Cluster-wide services
Service | Type | Uses | Description |
---|---|---|---|
Routing Service | GitLab-built | Cluster-wide Data Provider | A general purpose routing service that can redirect requests from all GitLab SaaS domains to the Cell |
Cluster-wide Data Provider | GitLab-built | PostgreSQL, Redis, Event Queue? | Provide user profile and routing information to all clustered services |
As per the architecture, the above services are required to be run cluster-wide:
- Those are additional services that are introduced by the Cells architecture.
Cell-local services
Service | Type | Uses | Description |
---|---|---|---|
Redis Cluster | Managed service | Disk storage | No problem |
GitLab Runners Manager | Managed service | API, uses Google Cloud VM Instances | No problem |
As per the architecture, the above services are required to be run Cell-local:
- The consumer data held by the Cell-local services needs to be migratable to another Cell.

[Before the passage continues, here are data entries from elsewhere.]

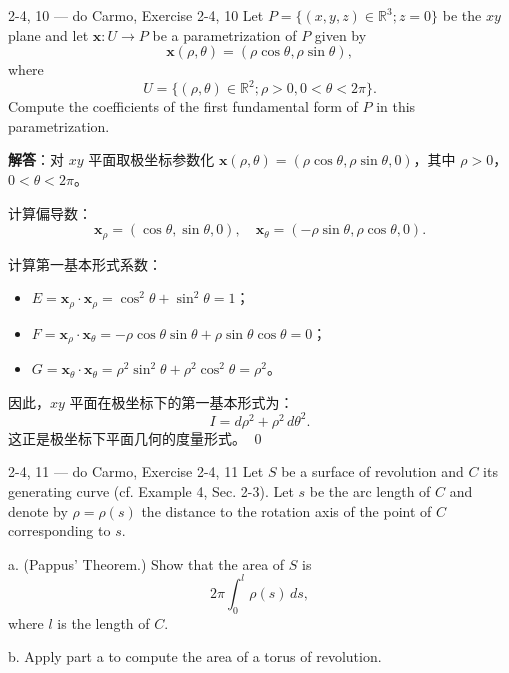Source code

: \begin{exercise}{2-4, 10 — do Carmo, Exercise 2-4, 10}
Let $P = \{(x, y, z) \in \mathbb{R}^3; z = 0\}$ be the $xy$ plane and let $\mathbf{x}: U \to P$ be a parametrization of $P$ given by
\[
\mathbf{x}(\rho, \theta) = (\rho \cos \theta, \rho \sin \theta),
\]
where
\[
U = \{(\rho, \theta) \in \mathbb{R}^2; \rho > 0, 0 < \theta < 2\pi\}.
\]
Compute the coefficients of the first fundamental form of $P$ in this parametrization.
\end{exercise}

\begin{solution}
\textbf{解答}：对 $xy$ 平面取极坐标参数化 $\mathbf{x}(\rho, \theta) = (\rho\cos\theta, \rho\sin\theta, 0)$，其中 $\rho > 0$，$0 < \theta < 2\pi$。

计算偏导数：
\[
\mathbf{x}_\rho = (\cos\theta, \sin\theta, 0),\quad
\mathbf{x}_\theta = (-\rho\sin\theta, \rho\cos\theta, 0).
\]

计算第一基本形式系数：
\begin{itemize}
    \item $E = \mathbf{x}_\rho \cdot \mathbf{x}_\rho = \cos^2\theta + \sin^2\theta = 1$；
    \item $F = \mathbf{x}_\rho \cdot \mathbf{x}_\theta = -\rho\cos\theta\sin\theta + \rho\sin\theta\cos\theta = 0$；
    \item $G = \mathbf{x}_\theta \cdot \mathbf{x}_\theta = \rho^2\sin^2\theta + \rho^2\cos^2\theta = \rho^2$。
\end{itemize}

因此，$xy$ 平面在极坐标下的第一基本形式为：
\[
I = d\rho^2 + \rho^2\, d\theta^2.
\]
这正是极坐标下平面几何的度量形式。
\qed
\end{solution}

\begin{exercise}{2-4, 11 — do Carmo, Exercise 2-4, 11}
Let $S$ be a surface of revolution and $C$ its generating curve (cf. Example 4, Sec. 2-3). Let $s$ be the arc length of $C$ and denote by $\rho = \rho(s)$ the distance to the rotation axis of the point of $C$ corresponding to $s$.

a. (Pappus' Theorem.) Show that the area of $S$ is
\[
2\pi \int_0^l \rho(s) \, ds,
\]
where $l$ is the length of $C$.

b. Apply part a to compute the area of a torus of revolution.
\end{exercise}

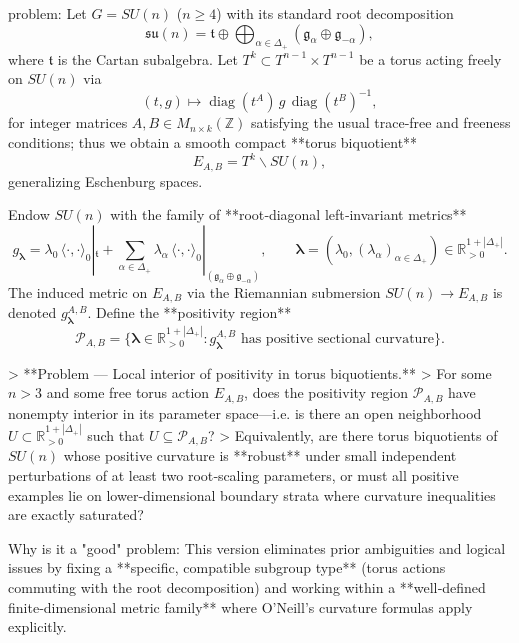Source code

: problem:  
Let \(G=SU(n)\) (\(n\ge4\)) with its standard root decomposition  
\[
\mathfrak{su}(n)=\mathfrak{t}\oplus\bigoplus_{\alpha\in\Delta_+}(\mathfrak{g}_\alpha\oplus\mathfrak{g}_{-\alpha}),
\]
where \(\mathfrak{t}\) is the Cartan subalgebra.  
Let \(T^k\subset T^{n-1}\times T^{n-1}\) be a torus acting freely on \(SU(n)\) via  
\[
(t,g)\mapsto \operatorname{diag}(t^{A})\, g\, \operatorname{diag}(t^{B})^{-1},
\]
for integer matrices \(A,B\in M_{n\times k}(\mathbb{Z})\) satisfying the usual trace‑free and freeness conditions; thus we obtain a smooth compact **torus biquotient**
\[
E_{A,B}=T^k\backslash SU(n),
\]
generalizing Eschenburg spaces.  

Endow \(SU(n)\) with the family of **root‑diagonal left‑invariant metrics**
\[
g_{\boldsymbol{\lambda}}=\lambda_0\,\langle\cdot,\cdot\rangle_0|_{\mathfrak{t}}
+ \sum_{\alpha\in\Delta_+}\lambda_\alpha\, \langle\cdot,\cdot\rangle_0|_{(\mathfrak{g}_\alpha\oplus\mathfrak{g}_{-\alpha})},
\qquad 
\boldsymbol{\lambda}=(\lambda_0,(\lambda_\alpha)_{\alpha\in\Delta_+})\in\mathbb{R}_{>0}^{1+|\Delta_+|}.
\]
The induced metric on \(E_{A,B}\) via the Riemannian submersion \(SU(n)\to E_{A,B}\) is denoted \(g^{A,B}_{\boldsymbol{\lambda}}\).  
Define the **positivity region**  
\[
\mathcal{P}_{A,B}=\{\boldsymbol{\lambda}\in\mathbb{R}_{>0}^{1+|\Delta_+|}: g^{A,B}_{\boldsymbol{\lambda}}\text{ has positive sectional curvature}\}.
\]

> **Problem — Local interior of positivity in torus biquotients.**  
> For some \(n>3\) and some free torus action \(E_{A,B}\), does the positivity region \(\mathcal{P}_{A,B}\) have nonempty interior in its parameter space—i.e. is there an open neighborhood \(U\subset\mathbb{R}_{>0}^{1+|\Delta_+|}\) such that \(U\subseteq \mathcal{P}_{A,B}\)?  
> Equivalently, are there torus biquotients of \(SU(n)\) whose positive curvature is **robust** under small independent perturbations of at least two root‑scaling parameters, or must all positive examples lie on lower‑dimensional boundary strata where curvature inequalities are exactly saturated?

Why is it a "good" problem:  
This version eliminates prior ambiguities and logical issues by fixing a **specific, compatible subgroup type** (torus actions commuting with the root decomposition) and working within a **well‑defined finite‑dimensional metric family** where O’Neill’s curvature formulas apply explicitly.

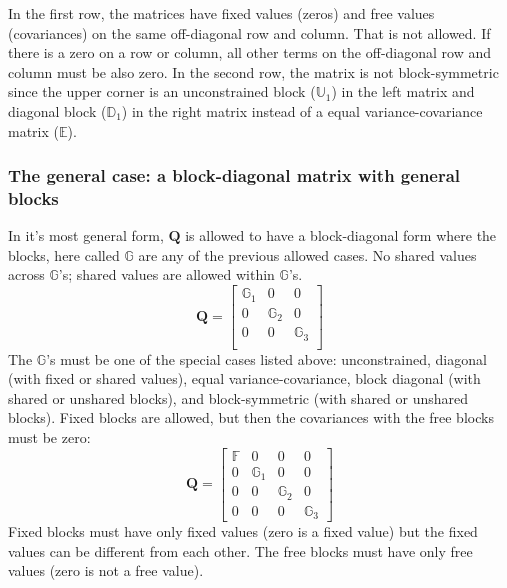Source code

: \documentclass[]{article}
\def\QQ{\mbox{$\mathbf Q$}}	 \def\qq{\mbox{$\mathbf q$}}
\begin{document}
In the first row, the matrices have fixed values (zeros) and free values (covariances) on the same off-diagonal row and column.  That is not allowed.  If there is a zero on a row or column, all other terms on the off-diagonal row and column must be also zero.  In the second row, the matrix is not block-symmetric since the upper corner is an unconstrained block ($\mathbb{U}_1$) in the left matrix and diagonal block ($\mathbb{D}_1$) in the right matrix  instead of a equal variance-covariance matrix ($\mathbb{E}$).

\subsubsection{The general case: a block-diagonal matrix with general blocks}
\label{sec:Q.general}
In it's most general form, $\QQ$ is allowed to have a block-diagonal form where the blocks, here called $\mathbb{G}$ are any of the previous allowed cases.  No shared values across $\mathbb{G}$'s; shared values are allowed within $\mathbb{G}$'s.
\begin{equation*}
\QQ=
\begin{bmatrix}
\mathbb{G}_1&0&0\\
0&\mathbb{G}_2&0\\
0&0&\mathbb{G}_3\\
\end{bmatrix}
\end{equation*}
The $\mathbb{G}$'s must be one of the special cases listed above: unconstrained, diagonal (with fixed or shared values), equal variance-covariance, block diagonal (with shared or unshared blocks), and block-symmetric (with shared or unshared blocks).  Fixed blocks are allowed, but then the covariances with the free blocks must be zero:
\begin{equation*}
\QQ=
\begin{bmatrix}
\mathbb{F}&0&0&0\\
0&\mathbb{G}_1&0&0\\
0&0&\mathbb{G}_2&0\\
0&0&0&\mathbb{G}_3
\end{bmatrix}
\end{equation*}
Fixed blocks must have only fixed values (zero is a fixed value) but the fixed values can be different from each other.  The free blocks must have only free values (zero is not a free value).  
\end{document}
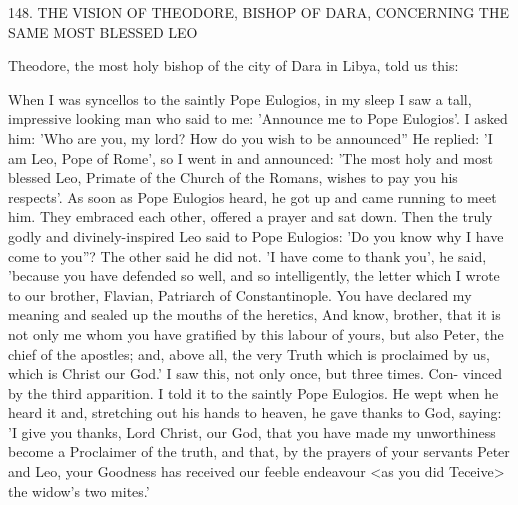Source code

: 148. THE VISION OF THEODORE,
BISHOP OF DARA,
CONCERNING THE SAME MOST BLESSED LEO

Theodore, the most holy bishop of the city of Dara in Libya, told
us this:

When I was syncellos to the saintly Pope Eulogios, in my sleep I
saw a tall, impressive looking man who said to me: 'Announce me
to Pope Eulogios'. I asked him: 'Who are you, my lord? How do
you wish to be announced” He replied: 'I am Leo, Pope of Rome',
so I went in and announced: 'The most holy and most blessed Leo,
Primate of the Church of the Romans, wishes to pay you his
respects'. As soon as Pope Eulogios heard, he got up and came
running to meet him. They embraced each other, offered a prayer
and sat down. Then the truly godly and divinely-inspired Leo said
to Pope Eulogios: 'Do you know why I have come to you”? The
other said he did not. 'I have come to thank you', he said, 'because
you have defended so well, and so intelligently, the letter which I
wrote to our brother, Flavian, Patriarch of Constantinople. You
have declared my meaning and sealed up the mouths of the heretics,
And know, brother, that it is not only me whom you have gratified
by this labour of yours, but also Peter, the chief of the apostles;
and, above all, the very Truth which is proclaimed by us, which is
Christ our God.' I saw this, not only once, but three times. Con-
vinced by the third apparition. I told it to the saintly Pope Eulogios.
He wept when he heard it and, stretching out his hands to heaven,
he gave thanks to God, saying: 'I give you thanks, Lord Christ, our
God, that you have made my unworthiness become a Proclaimer of
the truth, and that, by the prayers of your servants Peter and Leo,
your Goodness has received our feeble endeavour <as you did
Teceive> the widow's two mites.'

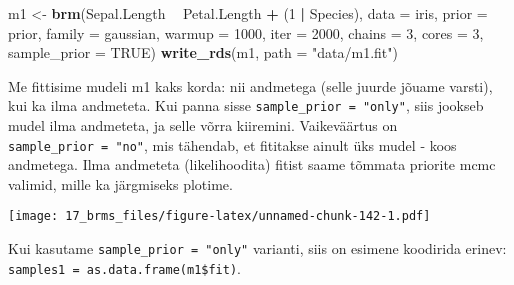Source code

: \documentclass[]{article}
\newenvironment{Shaded}{\begin{snugshade}}{\end{snugshade}}
\newcommand{\KeywordTok}[1]{\textcolor[rgb]{0.13,0.29,0.53}{\textbf{#1}}}
\newcommand{\DataTypeTok}[1]{\textcolor[rgb]{0.13,0.29,0.53}{#1}}
\newcommand{\DecValTok}[1]{\textcolor[rgb]{0.00,0.00,0.81}{#1}}
\newcommand{\StringTok}[1]{\textcolor[rgb]{0.31,0.60,0.02}{#1}}
\newcommand{\OtherTok}[1]{\textcolor[rgb]{0.56,0.35,0.01}{#1}}
\newcommand{\OperatorTok}[1]{\textcolor[rgb]{0.81,0.36,0.00}{\textbf{#1}}}
\newcommand{\NormalTok}[1]{#1}
\begin{document}
\begin{Shaded}
\begin{Highlighting}[]
\NormalTok{m1 <-}\StringTok{ }\KeywordTok{brm}\NormalTok{(Sepal.Length }\OperatorTok{~}\StringTok{ }\NormalTok{Petal.Length }\OperatorTok{+}\StringTok{ }\NormalTok{(}\DecValTok{1} \OperatorTok{|}\StringTok{ }\NormalTok{Species), }
          \DataTypeTok{data =}\NormalTok{ iris, }
          \DataTypeTok{prior =}\NormalTok{ prior, }
          \DataTypeTok{family =}\NormalTok{ gaussian,}
          \DataTypeTok{warmup =} \DecValTok{1000}\NormalTok{,}
          \DataTypeTok{iter =} \DecValTok{2000}\NormalTok{,}
          \DataTypeTok{chains =} \DecValTok{3}\NormalTok{,}
          \DataTypeTok{cores =} \DecValTok{3}\NormalTok{,}
          \DataTypeTok{sample_prior =} \OtherTok{TRUE}\NormalTok{)}
\KeywordTok{write_rds}\NormalTok{(m1, }\DataTypeTok{path =} \StringTok{"data/m1.fit"}\NormalTok{)}
\end{Highlighting}
\end{Shaded}

Me fittisime mudeli m1 kaks korda: nii andmetega (selle juurde jõuame
varsti), kui ka ilma andmeteta. Kui panna sisse
\texttt{sample\_prior\ =\ "only"}, siis jookseb mudel ilma andmeteta, ja
selle võrra kiiremini. Vaikeväärtus on \texttt{sample\_prior\ =\ "no"},
mis tähendab, et fititakse ainult üks mudel - koos andmetega. Ilma
andmeteta (likelihoodita) fitist saame tõmmata priorite mcmc valimid,
mille ka järgmiseks plotime.

\begin{Shaded}
\end{Shaded}

\texttt{[image: 17\_brms\_files/figure-latex/unnamed-chunk-142-1.pdf]}

Kui kasutame \texttt{sample\_prior\ =\ "only"} varianti, siis on esimene
koodirida erinev: \texttt{samples1\ =\ as.data.frame(m1\$fit)}.
\end{document}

- The compute generated by the service is substational and is strongly desired to reduce impact of single Cell failure.
- It is complex to run the service cluster-wide from the Cells architecture perspective.
Hybrid Services
Service | Uses | Migrate from cluster-wide to Cell | Description | |
---|---|---|---|---|
GitLab Pages | GitLab-built | Routing Service, Rails API | No problem | Serving CI generated pages under .gitlab.io or custom domains |
GitLab Registry | GitLab-built | Object Storage, PostgreSQL | Non-trivial data migration in case of split | Service to provide GitLab container registry |
Gitaly Cluster | GitLab-built | Disk storage, PostgreSQL | No problem: Built-in migration routines to balance Gitaly nodes | Gitaly holds Git repository data. Many Gitaly clusters can be configured in application. |
Elasticsearch | Managed service | Many nodes required by sharding | Time consuming: Rebuild cluster from scratch | Search across all projects |
Object Storage | Managed service | Not straightforward: Rather hard to selectively migrate between buckets | Holds all user and CI uploaded files that is served by GitLab |
As per the architecture, the above services are allowed to be run either cluster-wide or Cell-local:
- The ability to run hybrid services cluster-wide might reduce the amount of work to migrate data between Cells due to some services being shared.
- The hybrid services that are run cluster-wide might negatively impact Cell availability and resiliency due to increased impact caused by single Cell failure.
Service | Type | Uses | Description |
---|---|---|---|
Elasticsearch | Managed service | Many nodes requires by sharding | Time consuming: Rebuild cluster from scratch |
Object Storage | Managed service | Not straightforward: Rather hard to selectively migrate between buckets |
As per the architecture, the above services are allowed to be run either cluster-wide or Cell-local:
- The ability to run above services cluster-wide might reduce the amount of work to migrate data between Cells due to some services being shared.
- The hybrid services that are run cluster-wide might negatively impact Cell availability and resiliency due to increased impact caused by single Cell failure.